CMS and state officials are using payment incentives, data collection and program requirements to start edging the lofty ideals of health equity toward reality.
The COVID-19 pandemic has brought social and racial inequity to the forefront of public health. In the United States, the pandemic has affected many communities, including racial and ethnic minorities as well as low-income populations, more severely than other groups.

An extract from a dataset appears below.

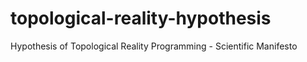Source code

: # topological-reality-hypothesis
Hypothesis of Topological Reality Programming - Scientific Manifesto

Negative health outcomes are more common among individuals within these groups, and social determinants of health (SDOH) play a significant role. SDOH are the conditions where people are born, live, learn, work, play, worship and age; they are the wider set of forces and systems that affect a broad range of health, functioning, and quality-of-life outcomes and risks. Their importance has become increasingly apparent as research on health outcomes and risks has shown that the care delivered within the walls of a hospital or medical practice impact as little as 10% of an individual’s long-term health with SDOH affecting the remaining 90%. Now Centers for Medicare & Medicaid Services (CMS) and states across the country are playing a leading role in tackling health equity and SDOH.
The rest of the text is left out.